Wissenschaft begrüßt Reform: Heinz Faßmann, Präsident der Österreichischen Akademie der Wissenschaften, sieht in den gelockerten Vorschriften „einen wichtigen Schritt für Forschung und Klimaanpassung“. Auch der Pflanzenzüchter Hermann Bürstmayr (BOKU) sieht keine erhöhte Gefahr für Konsumenten – im Gegenteil: Moderne Verfahren könnten für Bauern und Verbraucher Vorteile bringen.

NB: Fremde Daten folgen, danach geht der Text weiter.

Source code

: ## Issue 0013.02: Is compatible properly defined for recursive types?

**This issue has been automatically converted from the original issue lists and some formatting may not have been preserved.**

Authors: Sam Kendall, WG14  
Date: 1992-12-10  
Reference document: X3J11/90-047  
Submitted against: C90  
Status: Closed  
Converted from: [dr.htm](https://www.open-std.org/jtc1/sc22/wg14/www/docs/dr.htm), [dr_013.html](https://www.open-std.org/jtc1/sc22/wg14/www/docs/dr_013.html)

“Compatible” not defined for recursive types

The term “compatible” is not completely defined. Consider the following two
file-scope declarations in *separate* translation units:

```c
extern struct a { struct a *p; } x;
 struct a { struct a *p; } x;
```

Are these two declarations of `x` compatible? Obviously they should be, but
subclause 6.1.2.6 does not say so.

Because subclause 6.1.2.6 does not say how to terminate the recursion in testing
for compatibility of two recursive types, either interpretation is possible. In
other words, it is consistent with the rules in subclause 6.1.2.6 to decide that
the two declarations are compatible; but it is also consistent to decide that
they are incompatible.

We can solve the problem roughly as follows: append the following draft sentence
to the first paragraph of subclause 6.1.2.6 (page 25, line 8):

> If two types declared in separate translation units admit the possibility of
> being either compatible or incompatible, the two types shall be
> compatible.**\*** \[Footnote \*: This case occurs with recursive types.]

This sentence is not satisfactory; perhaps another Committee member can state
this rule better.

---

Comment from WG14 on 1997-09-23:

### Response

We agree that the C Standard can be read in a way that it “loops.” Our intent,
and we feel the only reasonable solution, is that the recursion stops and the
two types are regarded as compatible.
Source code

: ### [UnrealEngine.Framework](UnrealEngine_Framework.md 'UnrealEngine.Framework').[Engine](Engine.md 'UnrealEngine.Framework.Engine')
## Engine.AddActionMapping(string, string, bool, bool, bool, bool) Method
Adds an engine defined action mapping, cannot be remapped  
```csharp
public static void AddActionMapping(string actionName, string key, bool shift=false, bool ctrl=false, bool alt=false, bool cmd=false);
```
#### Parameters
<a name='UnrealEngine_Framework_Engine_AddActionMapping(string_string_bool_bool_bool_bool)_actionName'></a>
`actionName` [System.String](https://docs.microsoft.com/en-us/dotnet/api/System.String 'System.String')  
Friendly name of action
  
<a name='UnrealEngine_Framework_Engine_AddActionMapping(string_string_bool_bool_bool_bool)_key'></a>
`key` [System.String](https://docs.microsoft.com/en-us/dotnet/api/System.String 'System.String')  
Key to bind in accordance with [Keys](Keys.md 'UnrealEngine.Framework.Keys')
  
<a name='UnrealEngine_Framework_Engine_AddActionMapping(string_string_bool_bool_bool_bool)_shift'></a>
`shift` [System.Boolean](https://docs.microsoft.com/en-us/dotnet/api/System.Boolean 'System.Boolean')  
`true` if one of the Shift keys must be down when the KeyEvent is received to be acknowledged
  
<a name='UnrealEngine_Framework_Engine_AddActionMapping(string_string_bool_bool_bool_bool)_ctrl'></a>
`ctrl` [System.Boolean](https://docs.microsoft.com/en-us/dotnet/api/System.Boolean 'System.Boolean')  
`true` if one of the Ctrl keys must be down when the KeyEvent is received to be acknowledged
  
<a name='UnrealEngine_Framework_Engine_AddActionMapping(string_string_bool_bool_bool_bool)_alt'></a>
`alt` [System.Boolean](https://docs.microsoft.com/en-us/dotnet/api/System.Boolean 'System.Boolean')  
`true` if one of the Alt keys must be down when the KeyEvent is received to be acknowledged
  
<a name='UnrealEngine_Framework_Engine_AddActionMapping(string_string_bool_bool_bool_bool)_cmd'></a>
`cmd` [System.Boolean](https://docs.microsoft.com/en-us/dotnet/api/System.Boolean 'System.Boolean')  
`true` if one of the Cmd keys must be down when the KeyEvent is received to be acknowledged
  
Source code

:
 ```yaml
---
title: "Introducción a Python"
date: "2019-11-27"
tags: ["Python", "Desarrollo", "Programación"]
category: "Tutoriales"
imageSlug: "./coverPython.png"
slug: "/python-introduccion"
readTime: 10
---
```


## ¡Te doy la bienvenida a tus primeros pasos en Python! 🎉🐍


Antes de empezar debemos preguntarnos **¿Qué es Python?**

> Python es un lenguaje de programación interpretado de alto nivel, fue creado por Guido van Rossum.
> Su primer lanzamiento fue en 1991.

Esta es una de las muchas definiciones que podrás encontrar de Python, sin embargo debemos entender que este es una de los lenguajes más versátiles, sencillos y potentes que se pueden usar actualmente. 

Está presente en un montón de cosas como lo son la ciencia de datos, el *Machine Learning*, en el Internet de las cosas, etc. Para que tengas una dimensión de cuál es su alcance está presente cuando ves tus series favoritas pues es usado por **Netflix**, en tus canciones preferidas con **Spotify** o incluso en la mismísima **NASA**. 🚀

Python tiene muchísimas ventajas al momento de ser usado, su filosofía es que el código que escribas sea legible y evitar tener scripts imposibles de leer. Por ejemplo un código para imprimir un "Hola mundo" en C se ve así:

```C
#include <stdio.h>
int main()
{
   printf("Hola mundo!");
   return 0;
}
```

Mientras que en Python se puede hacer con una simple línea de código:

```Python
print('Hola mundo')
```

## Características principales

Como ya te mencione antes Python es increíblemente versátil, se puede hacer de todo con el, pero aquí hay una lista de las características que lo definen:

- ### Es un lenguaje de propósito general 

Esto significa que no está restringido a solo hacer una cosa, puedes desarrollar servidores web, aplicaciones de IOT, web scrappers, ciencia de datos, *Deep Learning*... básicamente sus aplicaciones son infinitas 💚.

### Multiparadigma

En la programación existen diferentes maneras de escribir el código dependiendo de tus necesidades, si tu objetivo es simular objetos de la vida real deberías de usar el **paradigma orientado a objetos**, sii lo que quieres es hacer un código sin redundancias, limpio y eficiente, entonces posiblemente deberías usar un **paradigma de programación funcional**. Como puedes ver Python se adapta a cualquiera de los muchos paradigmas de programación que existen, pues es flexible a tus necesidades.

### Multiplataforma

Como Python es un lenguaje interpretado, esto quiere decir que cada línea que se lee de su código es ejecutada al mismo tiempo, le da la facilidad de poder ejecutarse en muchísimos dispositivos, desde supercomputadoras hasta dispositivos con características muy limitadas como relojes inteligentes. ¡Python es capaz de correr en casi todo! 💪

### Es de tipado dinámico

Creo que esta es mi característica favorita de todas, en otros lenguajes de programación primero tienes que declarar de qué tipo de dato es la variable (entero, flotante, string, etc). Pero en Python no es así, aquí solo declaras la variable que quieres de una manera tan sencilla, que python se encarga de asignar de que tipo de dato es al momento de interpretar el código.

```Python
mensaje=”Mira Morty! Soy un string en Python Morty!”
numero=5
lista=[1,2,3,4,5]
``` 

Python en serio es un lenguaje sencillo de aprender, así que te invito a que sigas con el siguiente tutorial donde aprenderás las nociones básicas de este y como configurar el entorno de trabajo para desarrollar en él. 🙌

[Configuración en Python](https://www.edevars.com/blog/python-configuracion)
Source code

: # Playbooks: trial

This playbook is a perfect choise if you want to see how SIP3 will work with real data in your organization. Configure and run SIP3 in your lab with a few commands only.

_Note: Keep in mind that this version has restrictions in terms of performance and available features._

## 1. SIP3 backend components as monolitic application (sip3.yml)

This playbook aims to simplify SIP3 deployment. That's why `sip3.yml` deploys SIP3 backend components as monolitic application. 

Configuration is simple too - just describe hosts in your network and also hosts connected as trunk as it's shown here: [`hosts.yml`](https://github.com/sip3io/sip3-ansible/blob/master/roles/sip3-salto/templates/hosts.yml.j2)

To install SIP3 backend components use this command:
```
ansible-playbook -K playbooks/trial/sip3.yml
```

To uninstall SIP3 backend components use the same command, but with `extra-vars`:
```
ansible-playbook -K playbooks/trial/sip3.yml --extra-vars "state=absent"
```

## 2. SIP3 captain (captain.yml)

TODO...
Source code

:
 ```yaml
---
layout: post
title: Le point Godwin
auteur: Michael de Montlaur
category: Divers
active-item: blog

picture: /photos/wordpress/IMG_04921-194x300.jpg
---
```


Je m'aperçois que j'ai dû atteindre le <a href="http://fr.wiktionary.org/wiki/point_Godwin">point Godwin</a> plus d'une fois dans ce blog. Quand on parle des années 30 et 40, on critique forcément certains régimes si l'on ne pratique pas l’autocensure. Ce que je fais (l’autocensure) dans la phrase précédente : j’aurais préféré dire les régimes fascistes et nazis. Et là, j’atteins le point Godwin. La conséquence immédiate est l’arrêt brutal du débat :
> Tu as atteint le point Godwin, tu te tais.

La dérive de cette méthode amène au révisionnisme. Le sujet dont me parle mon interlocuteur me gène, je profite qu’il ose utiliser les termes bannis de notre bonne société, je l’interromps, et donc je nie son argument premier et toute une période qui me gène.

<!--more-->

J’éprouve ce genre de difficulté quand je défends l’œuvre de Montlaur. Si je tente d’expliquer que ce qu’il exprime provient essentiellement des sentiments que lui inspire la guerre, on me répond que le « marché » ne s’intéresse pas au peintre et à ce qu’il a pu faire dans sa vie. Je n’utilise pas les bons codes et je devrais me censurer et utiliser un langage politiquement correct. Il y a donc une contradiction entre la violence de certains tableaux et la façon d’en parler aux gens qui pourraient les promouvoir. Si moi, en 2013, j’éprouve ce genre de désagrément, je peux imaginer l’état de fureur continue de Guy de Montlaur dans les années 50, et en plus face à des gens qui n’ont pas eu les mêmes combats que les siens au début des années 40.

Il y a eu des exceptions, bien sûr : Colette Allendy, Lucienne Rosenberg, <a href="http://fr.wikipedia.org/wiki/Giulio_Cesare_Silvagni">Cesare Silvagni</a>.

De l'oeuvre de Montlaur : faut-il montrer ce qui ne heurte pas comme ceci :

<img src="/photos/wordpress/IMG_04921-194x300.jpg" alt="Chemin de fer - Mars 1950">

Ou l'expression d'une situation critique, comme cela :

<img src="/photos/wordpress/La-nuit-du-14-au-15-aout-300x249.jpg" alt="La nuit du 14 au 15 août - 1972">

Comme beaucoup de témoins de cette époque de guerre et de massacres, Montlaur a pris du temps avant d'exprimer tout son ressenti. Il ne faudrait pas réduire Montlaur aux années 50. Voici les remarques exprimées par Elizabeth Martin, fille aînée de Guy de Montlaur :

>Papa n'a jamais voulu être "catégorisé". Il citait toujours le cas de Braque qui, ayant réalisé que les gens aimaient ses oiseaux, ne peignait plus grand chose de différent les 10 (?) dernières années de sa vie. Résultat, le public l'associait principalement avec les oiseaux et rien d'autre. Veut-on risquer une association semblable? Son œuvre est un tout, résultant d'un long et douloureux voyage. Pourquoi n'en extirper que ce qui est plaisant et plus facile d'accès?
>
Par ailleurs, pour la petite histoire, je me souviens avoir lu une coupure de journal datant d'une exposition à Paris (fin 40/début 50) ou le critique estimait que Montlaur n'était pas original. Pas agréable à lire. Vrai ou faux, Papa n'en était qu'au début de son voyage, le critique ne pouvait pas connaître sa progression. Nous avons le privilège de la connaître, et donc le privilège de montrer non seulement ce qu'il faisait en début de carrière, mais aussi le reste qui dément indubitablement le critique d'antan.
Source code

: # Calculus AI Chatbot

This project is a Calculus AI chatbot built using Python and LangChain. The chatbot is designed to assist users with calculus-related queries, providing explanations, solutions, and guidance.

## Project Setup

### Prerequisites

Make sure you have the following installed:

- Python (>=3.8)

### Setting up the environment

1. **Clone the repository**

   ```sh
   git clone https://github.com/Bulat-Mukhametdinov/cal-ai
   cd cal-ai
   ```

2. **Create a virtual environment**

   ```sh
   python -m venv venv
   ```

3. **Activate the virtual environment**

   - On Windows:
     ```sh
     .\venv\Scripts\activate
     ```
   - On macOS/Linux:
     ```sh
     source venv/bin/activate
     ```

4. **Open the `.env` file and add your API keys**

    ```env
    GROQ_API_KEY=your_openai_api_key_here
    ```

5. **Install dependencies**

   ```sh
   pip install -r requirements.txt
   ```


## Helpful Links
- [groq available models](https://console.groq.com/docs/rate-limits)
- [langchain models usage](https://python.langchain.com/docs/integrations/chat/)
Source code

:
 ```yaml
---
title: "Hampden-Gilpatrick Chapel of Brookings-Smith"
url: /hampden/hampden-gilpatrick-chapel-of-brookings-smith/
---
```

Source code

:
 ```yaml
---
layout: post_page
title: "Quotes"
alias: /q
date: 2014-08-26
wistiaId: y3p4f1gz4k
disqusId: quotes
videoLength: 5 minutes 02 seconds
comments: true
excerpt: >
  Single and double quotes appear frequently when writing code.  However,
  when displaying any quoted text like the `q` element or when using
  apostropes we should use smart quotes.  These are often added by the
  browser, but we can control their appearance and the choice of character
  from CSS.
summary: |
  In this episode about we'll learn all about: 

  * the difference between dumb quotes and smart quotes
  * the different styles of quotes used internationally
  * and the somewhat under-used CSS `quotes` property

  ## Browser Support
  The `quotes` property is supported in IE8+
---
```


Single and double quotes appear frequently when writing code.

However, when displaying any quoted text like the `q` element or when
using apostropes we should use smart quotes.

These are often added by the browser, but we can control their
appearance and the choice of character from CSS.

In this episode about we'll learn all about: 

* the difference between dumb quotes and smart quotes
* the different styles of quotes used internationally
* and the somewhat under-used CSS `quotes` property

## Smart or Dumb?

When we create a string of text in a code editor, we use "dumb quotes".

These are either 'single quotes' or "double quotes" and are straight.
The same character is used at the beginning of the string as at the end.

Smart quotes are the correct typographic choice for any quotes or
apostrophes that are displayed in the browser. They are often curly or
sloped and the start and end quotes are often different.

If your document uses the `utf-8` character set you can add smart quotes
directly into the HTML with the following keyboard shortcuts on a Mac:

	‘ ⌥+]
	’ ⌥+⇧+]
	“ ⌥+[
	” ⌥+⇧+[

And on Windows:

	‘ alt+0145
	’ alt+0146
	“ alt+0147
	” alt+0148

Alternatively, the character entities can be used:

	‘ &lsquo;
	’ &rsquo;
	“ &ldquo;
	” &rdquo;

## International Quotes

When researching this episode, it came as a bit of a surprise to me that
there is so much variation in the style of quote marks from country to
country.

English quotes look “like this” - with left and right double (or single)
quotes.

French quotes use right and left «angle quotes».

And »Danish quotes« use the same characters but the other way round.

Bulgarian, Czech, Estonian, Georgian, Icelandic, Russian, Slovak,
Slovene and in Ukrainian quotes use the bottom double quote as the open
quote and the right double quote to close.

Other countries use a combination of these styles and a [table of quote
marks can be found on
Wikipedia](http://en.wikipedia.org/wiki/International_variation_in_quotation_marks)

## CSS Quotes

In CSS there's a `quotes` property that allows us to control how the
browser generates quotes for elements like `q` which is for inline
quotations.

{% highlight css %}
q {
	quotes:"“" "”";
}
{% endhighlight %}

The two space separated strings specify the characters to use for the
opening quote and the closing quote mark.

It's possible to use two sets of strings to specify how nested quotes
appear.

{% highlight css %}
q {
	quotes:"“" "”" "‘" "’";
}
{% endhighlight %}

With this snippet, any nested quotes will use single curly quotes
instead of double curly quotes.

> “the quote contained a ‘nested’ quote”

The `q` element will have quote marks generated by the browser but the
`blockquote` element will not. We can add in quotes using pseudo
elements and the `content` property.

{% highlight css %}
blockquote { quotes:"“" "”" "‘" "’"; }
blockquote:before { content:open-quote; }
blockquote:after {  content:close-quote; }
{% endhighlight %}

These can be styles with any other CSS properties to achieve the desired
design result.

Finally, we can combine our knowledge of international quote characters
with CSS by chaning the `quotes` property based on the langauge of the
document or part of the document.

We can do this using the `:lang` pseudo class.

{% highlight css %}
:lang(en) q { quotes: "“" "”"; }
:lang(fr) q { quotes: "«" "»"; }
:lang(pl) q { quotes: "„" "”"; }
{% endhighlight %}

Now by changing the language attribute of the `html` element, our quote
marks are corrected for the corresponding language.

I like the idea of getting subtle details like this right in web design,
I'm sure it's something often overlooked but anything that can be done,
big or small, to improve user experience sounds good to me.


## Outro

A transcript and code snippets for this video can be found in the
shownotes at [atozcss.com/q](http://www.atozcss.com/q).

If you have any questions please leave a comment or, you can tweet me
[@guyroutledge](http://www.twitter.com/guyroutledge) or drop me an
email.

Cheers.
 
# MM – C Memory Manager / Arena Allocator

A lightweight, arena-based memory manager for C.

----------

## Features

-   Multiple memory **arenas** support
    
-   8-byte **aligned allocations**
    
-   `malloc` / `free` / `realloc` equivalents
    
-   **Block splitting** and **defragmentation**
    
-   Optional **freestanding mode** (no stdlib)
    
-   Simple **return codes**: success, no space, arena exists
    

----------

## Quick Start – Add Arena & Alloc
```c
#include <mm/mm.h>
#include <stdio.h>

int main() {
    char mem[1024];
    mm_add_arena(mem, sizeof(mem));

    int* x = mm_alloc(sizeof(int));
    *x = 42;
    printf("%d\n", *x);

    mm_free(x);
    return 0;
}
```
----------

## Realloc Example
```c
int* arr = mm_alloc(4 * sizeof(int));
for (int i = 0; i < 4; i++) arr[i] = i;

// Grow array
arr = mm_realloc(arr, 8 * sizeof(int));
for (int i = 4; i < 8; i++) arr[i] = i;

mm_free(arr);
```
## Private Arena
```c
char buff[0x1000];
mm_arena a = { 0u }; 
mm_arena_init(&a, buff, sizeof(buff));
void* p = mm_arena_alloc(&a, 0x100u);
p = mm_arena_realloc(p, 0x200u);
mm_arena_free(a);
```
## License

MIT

Biolandwirtschaft soll geschützt bleiben
Einigkeit herrscht immerhin in einem Punkt: Die Biolandwirtschaft soll gentechnikfrei bleiben. Laut EU-Vereinbarung ist dies auch weiterhin gesetzlich verankert – allerdings mit einer umstrittenen Ausnahme: Ein „technisch unvermeidbares Vorhandensein“ von gentechnisch veränderten Organismen in Bio-Produkten soll künftig nicht automatisch als Verstoß gelten.
Ein Balanceakt mit Folgen
Die jüngsten Einigungen zeigen den Balanceakt zwischen wirtschaftlichen Interessen, wissenschaftlichen Fortschritten und dem Wunsch vieler Bürgerinnen und Bürger nach Transparenz und Naturschutz. Während die einen Chancen sehen, warnen andere vor einem schleichenden Verlust von Wahlfreiheit und ökologischer Integrität.
Die finalen Abstimmungen im EU-Parlament und den Mitgliedsstaaten stehen noch aus. Doch schon jetzt ist klar: Die Debatte über die Zukunft von Natur, Landwirtschaft und Verbraucherschutz wird Europa noch lange begleiten.